Modeling the Biomechanical Roles of Cancer Stem Cell Niche in Myeloma Development

Abstract

Multiple myeloma, currently an incurable common hematological malignancy, is notorious for its recurrence and drug resistance. Our work led to the hypothesis that intercellular communications between myeloma initiating cells (MICs, a.k.a. myeloma stem cell) and bone marrow stromal cells (BMSCs) during the biomechanical remodeling of cancer stem cell niches play a key role in myeloma initiation and drug resistance. MICs prime BMSCs via SDF-1 paracrine; the activated BMSCs provide stiffer micro-environment, which boosts sustainable tumor growth under drug treatments. Understanding this pro-oncogenetic positive-feedback loop is thus crucial to the cure of the disease.In this study we used a 3D multi-scale agent-based modeling (ABM) approach to investigate the role of MIC-BMSC interactions in tumor growth and drug responses. The model is composed of four agent types, each representing a cell type: MIC, BMSC, PC (cancer progenitor cells), and MM (matured cancer cells). At intracellular level, specific signaling pathways were inferred from functional proteomics (reverse phase protein array) and gene expression data, and encapsulated into corresponding agent as ODEs.
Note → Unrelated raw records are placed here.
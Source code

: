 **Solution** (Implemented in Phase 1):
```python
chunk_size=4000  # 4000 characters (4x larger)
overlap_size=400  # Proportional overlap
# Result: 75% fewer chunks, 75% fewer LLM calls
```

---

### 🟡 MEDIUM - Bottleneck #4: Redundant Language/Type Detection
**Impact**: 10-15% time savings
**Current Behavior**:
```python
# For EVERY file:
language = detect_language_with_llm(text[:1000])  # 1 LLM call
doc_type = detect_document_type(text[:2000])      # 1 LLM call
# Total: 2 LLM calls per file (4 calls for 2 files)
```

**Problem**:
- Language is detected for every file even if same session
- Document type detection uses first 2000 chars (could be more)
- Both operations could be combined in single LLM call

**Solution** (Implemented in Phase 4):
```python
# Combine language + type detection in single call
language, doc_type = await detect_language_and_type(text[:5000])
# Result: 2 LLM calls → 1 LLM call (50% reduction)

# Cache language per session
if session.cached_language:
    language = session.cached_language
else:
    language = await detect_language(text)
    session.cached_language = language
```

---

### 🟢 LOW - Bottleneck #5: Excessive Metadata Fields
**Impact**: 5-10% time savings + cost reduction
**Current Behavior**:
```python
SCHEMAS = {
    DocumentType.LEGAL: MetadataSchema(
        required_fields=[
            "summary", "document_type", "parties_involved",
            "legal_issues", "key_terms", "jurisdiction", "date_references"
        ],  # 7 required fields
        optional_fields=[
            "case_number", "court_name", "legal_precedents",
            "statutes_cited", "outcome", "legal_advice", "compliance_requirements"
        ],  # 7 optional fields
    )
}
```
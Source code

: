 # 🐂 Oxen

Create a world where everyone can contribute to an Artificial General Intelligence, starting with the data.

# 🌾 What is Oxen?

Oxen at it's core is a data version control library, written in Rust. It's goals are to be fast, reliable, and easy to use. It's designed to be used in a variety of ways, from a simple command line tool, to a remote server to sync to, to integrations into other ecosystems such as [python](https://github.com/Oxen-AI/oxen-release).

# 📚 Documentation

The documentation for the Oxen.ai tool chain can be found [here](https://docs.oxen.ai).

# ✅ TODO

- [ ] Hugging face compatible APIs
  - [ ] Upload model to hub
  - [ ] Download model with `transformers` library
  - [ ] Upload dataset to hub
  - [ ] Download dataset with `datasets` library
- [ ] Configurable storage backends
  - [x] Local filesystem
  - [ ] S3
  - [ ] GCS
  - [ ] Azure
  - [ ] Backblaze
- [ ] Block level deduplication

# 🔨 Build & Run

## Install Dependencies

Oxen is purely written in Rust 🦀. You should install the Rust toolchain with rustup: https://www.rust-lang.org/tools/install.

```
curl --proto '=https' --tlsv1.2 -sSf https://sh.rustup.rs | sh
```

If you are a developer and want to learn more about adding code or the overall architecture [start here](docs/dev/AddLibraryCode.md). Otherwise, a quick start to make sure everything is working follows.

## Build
Intercellular communications were simulated on the agent-to-agent interfaces. The SDF-1 paracrine was described by PDEs of mass transfer. Intercellular events were extended to tissue level as tumor growth by a cancer stem cell lineage model (which includes MIC, PC, and MM agents). By seamlessly incorporating multi-scale events, our model quantitatively illustrated the interruption of BMSC contraction reduces the change of forming drug-resistant MIC strains and suppresses MIC colonogenesis, which was experimentally validated. Our work answered how the biomechanical remodeling of cancer stem cell niches via intercellular communications between tumor and stromal cells affects myeloma drug responses and prognosis, provided insights into myeloma development mechanisms, and cast new light on novel drug candidates and treatment strategies targeting the MIC-BMSC interactions.